[Collected data]
• • •

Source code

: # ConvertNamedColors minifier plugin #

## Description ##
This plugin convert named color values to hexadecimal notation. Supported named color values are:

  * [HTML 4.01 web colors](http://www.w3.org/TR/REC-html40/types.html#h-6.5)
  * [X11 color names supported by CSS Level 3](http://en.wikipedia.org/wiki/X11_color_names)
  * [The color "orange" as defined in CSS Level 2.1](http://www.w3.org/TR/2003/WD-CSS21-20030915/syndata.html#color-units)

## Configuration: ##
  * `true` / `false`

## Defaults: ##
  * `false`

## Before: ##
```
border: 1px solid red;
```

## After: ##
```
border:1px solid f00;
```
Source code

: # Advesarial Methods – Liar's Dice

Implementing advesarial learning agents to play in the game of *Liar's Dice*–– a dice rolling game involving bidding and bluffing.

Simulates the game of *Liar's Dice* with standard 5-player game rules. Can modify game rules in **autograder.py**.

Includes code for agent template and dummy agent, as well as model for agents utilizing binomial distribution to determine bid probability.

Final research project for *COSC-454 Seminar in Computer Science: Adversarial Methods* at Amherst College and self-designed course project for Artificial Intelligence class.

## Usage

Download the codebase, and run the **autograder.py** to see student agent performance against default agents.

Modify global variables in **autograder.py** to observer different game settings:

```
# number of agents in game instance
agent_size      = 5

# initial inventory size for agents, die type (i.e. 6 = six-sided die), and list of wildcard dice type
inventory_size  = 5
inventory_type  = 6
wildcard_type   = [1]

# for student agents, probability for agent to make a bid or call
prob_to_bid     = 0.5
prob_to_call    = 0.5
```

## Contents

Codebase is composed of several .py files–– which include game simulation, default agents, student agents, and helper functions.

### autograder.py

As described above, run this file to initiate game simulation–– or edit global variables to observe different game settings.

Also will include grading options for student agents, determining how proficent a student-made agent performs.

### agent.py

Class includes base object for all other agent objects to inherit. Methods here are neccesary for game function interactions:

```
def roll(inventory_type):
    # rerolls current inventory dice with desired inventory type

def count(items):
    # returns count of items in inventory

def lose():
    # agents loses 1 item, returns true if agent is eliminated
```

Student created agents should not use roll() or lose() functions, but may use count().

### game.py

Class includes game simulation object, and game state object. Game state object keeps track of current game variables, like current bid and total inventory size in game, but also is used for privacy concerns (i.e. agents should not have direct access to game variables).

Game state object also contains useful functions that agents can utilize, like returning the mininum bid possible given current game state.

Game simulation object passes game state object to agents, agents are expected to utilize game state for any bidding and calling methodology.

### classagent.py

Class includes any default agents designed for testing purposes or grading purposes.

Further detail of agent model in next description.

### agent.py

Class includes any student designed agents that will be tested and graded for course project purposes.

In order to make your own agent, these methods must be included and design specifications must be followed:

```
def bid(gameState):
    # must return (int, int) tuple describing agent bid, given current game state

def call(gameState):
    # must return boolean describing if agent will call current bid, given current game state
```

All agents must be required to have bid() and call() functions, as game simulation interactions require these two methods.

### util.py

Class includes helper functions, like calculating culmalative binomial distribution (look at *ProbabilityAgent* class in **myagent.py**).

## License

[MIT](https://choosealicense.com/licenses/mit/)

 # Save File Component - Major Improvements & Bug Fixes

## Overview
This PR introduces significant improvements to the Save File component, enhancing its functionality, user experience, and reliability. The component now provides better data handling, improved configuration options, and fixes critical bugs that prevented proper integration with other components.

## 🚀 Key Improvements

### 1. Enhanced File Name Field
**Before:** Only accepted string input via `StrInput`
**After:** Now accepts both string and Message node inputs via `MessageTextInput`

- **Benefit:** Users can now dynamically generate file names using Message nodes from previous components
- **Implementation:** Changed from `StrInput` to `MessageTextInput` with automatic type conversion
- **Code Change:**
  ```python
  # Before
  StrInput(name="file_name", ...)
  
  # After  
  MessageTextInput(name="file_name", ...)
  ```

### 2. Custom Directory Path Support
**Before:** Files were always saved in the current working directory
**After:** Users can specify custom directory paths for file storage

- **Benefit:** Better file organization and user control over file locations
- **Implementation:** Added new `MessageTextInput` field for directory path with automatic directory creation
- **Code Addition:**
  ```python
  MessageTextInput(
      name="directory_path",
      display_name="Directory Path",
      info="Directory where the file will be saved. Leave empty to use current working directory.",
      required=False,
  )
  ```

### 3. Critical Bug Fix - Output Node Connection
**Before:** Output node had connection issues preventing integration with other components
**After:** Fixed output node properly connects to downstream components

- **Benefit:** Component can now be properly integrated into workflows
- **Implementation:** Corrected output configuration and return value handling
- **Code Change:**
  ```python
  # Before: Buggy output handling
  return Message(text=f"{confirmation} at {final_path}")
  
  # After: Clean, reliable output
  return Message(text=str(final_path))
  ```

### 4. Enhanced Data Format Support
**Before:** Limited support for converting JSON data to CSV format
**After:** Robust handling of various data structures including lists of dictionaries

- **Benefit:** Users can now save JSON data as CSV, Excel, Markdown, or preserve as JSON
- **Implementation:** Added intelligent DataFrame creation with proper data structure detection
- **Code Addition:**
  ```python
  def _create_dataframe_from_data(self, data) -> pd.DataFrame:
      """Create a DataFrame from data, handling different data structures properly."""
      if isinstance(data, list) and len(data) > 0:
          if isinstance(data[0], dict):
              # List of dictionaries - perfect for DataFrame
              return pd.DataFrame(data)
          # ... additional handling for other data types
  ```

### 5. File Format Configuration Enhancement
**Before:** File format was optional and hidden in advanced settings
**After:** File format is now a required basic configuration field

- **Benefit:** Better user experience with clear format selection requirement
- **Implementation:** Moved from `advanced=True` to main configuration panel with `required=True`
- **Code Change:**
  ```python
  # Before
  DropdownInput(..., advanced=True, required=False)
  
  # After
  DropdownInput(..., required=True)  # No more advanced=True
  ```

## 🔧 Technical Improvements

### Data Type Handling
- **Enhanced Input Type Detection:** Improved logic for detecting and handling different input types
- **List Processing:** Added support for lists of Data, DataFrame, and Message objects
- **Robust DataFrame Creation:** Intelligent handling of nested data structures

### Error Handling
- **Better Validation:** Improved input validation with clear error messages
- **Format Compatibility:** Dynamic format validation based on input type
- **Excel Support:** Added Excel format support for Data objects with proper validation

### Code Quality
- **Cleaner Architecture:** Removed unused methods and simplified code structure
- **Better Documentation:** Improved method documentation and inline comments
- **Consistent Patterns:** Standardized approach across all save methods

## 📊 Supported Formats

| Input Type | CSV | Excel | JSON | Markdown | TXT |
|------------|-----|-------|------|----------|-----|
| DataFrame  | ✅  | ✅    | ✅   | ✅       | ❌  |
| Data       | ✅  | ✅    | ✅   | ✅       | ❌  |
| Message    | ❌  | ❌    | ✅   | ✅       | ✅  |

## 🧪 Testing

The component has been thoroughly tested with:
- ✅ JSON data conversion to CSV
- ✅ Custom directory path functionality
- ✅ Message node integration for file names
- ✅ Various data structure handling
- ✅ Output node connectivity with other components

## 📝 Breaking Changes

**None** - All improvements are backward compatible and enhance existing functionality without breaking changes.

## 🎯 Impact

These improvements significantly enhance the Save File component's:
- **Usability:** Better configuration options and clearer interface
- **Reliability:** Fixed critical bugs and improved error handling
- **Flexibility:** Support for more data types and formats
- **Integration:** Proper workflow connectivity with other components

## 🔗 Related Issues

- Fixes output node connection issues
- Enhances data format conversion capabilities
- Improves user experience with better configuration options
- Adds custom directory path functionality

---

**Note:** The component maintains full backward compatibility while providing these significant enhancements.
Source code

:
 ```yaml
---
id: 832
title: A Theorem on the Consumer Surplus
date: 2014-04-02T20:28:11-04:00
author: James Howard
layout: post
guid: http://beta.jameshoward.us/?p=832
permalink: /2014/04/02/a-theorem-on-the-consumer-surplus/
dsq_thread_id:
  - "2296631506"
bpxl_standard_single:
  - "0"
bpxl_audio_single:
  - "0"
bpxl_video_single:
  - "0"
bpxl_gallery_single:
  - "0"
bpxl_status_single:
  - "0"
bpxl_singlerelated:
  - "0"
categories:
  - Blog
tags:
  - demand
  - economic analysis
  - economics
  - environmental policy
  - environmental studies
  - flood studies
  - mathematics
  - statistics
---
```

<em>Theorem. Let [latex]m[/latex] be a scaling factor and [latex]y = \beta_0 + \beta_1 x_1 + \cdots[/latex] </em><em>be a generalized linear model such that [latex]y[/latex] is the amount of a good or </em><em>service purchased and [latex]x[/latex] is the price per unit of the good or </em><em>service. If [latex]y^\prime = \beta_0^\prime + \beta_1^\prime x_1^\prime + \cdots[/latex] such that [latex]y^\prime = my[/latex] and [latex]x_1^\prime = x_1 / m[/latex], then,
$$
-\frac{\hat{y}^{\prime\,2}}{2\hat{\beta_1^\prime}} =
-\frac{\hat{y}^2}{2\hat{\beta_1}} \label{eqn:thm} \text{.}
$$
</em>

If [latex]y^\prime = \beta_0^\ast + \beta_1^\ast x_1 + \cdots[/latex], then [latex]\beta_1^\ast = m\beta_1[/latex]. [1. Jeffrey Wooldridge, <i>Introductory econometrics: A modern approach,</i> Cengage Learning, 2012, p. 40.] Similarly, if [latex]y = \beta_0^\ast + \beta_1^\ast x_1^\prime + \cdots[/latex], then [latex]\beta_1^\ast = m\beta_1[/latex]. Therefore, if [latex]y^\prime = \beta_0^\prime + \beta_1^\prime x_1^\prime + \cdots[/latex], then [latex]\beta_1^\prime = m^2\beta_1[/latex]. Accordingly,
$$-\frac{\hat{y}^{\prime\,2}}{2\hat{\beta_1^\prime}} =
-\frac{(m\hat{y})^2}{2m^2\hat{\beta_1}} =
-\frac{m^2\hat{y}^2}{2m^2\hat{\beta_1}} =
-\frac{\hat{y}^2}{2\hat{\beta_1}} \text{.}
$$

• • •

Problem:
The word "must" appears in some lines of the data. Copy every one of those lines.

Answer area:
In order to make your own agent, these methods must be included and design specifications must be followed:
    # must return (int, int) tuple describing agent bid, given current game state
    # must return boolean describing if agent will call current bid, given current game state
All agents must be required to have bid() and call() functions, as game simulation interactions require these two methods.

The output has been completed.